The Kubernetes object may contain several items whose names must match the desired file name mounted into the container.

Example 3. Example:
apiVersion: v1
kind: Secret
metadata:
  name: custom-data
  labels:
    app.kubernetes.io/part-of: che.eclipse.org
    app.kubernetes.io/component: che-secret
  annotations:
    che.eclipse.org/mount-as: file
    che.eclipse.org/mount-path: /data
data:
  ca.crt: <base64 encoded data content here>

or

apiVersion: v1
kind: ConfigMap
metadata:
  name: custom-data
  labels:
    app.kubernetes.io/part-of: che.eclipse.org
    app.kubernetes.io/component: che-configmap
  annotations:
    che.eclipse.org/mount-as: file
    che.eclipse.org/mount-path: /data
data:
  ca.crt: <data content here>

This results in a file named ca.crt being mounted at the /data path of Che container.

To make the changes in a Che container visible, recreate the object entirely.

Mounting a Secret or a ConfigMap as an environment variable into a Che container

Prerequisites
  • A running instance of Eclipse Che. To install an instance of Eclipse Che, see Installing Che.

Procedure
  1. Create a new Kubernetes or OpenShift Secret or a ConfigMap in the Kubernetes or OpenShift namespace where a Che is deployed. The labels of the object that is about to be created must match the set of labels:

    • app.kubernetes.io/part-of: che.eclipse.org

    • app.kubernetes.io/component: <DEPLOYMENT_NAME>-<OBJECT_KIND>

    • The <DEPLOYMENT_NAME> corresponds to the one following deployments:

      • postgres

      • keycloak

      • devfile-registry

      • plugin-registry

      • che

        and

    • <OBJECT_KIND> is either:

      • secret

        or

      • configmap

Example 4. Example:
apiVersion: v1
kind: Secret
metadata:
  name: custom-settings
  labels:
    app.kubernetes.io/part-of: che.eclipse.org
    app.kubernetes.io/component: che-secret
...

or

apiVersion: v1
kind: ConfigMap
metadata:
  name: custom-settings
  labels:
    app.kubernetes.io/part-of: che.eclipse.org
    app.kubernetes.io/component: che-configmap
...

Annotations must indicate that the given object is mounted as a environment variable.
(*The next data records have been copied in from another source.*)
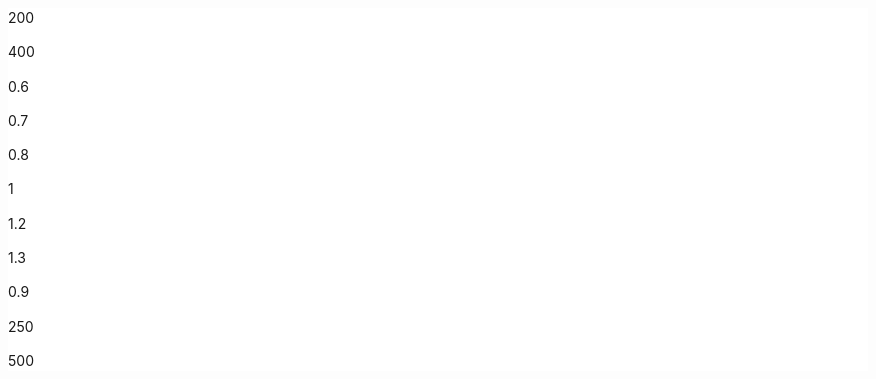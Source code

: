   


200



   


400



   


0.6



   


0.7



   


0.8



   


1



   


1.2



   


1.3



   


0.9
     




  

  

   


250



   


500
  1. Configure the annotation values:

    • che.eclipse.org/mount-as: env - to indicate that a object is mounted as an environment variable

    • che.eclipse.org/env-name: <FOO_ENV> - to provide an environment variable name, which is required to mount a object key value

Example 5. Example:
apiVersion: v1
kind: Secret
metadata:
  name: custom-settings
  annotations:
    che.eclipse.org/env-name: FOO_ENV
    che.eclipse.org/mount-as: env
  labels:
   ...
data:
  mykey: myvalue

or

apiVersion: v1
kind: ConfigMap
metadata:
  name: custom-settings
  annotations:
    che.eclipse.org/env-name: FOO_ENV
    che.eclipse.org/mount-as: env
  labels:
   ...
data:
  mykey: myvalue

This results in two environment variables:

  • FOO_ENV

  • myvalue

being provisioned into a Che container.

If the object provides more than one data item, the environment variable name must be provided for each of the data keys as follows:

Example 6. Example:
apiVersion: v1
kind: Secret
metadata:
  name: custom-settings
  annotations:
    che.eclipse.org/mount-as: env
    che.eclipse.org/mykey_env-name: FOO_ENV
    che.eclipse.org/otherkey_env-name: OTHER_ENV
  labels:
   ...
data:
  mykey: __<base64 encoded data content here>__
  otherkey: __<base64 encoded data content here>__

or

apiVersion: v1
kind: ConfigMap
metadata:
  name: custom-settings
  annotations:
    che.eclipse.org/mount-as: env
    che.eclipse.org/mykey_env-name: FOO_ENV
    che.eclipse.org/otherkey_env-name: OTHER_ENV
  labels:
   ...
data:
  mykey: __<data content here>__
  otherkey: __<data content here>__

This results in two environment variables:

  • FOO_ENV

  • OTHER_ENV

being provisioned into a Che container.

The maximum length of annotation names in a Kubernetes object is 63 characters, where 9 characters are reserved for a prefix that ends with /. This acts as a restriction for the maximum length of the key that can be used for the object.
To make the changes in a Che container visible, recreate the object entirely.